DATA SUPPLIED
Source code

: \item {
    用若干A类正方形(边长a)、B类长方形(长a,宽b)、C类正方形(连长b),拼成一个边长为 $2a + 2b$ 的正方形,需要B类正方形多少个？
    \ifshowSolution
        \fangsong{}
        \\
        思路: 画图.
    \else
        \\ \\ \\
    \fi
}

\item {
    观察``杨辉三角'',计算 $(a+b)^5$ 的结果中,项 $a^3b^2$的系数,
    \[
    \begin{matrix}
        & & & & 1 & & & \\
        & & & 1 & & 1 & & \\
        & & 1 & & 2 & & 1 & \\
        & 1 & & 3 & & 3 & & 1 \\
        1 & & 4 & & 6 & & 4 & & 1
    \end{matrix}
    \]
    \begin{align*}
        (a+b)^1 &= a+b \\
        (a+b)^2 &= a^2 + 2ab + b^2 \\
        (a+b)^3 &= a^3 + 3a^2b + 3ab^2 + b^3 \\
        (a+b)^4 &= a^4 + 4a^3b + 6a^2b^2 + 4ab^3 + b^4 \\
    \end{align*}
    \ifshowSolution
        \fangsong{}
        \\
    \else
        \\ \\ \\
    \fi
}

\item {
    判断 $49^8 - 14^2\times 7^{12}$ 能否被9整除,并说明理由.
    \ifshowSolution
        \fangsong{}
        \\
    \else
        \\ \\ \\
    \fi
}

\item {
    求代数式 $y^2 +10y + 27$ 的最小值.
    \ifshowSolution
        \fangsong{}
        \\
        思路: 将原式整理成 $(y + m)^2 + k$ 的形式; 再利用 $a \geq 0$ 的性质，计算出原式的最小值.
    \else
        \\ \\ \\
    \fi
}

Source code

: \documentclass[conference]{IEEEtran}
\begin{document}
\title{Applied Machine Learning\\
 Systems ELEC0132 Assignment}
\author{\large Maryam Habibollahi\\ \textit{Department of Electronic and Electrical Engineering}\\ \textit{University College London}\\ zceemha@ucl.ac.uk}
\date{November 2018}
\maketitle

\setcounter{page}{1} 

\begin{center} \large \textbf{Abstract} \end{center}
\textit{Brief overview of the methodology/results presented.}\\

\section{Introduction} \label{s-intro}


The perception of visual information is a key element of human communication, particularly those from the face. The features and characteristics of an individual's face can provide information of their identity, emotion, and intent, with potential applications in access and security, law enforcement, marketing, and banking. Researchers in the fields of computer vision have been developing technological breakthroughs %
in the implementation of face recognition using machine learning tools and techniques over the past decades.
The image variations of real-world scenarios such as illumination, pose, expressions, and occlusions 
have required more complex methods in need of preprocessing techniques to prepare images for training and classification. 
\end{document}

TASK OBJECTIVE
Count the lines in these records that hold the string "techniques". Only the number is wanted.

ANSWER TO THIS EXERCISE
2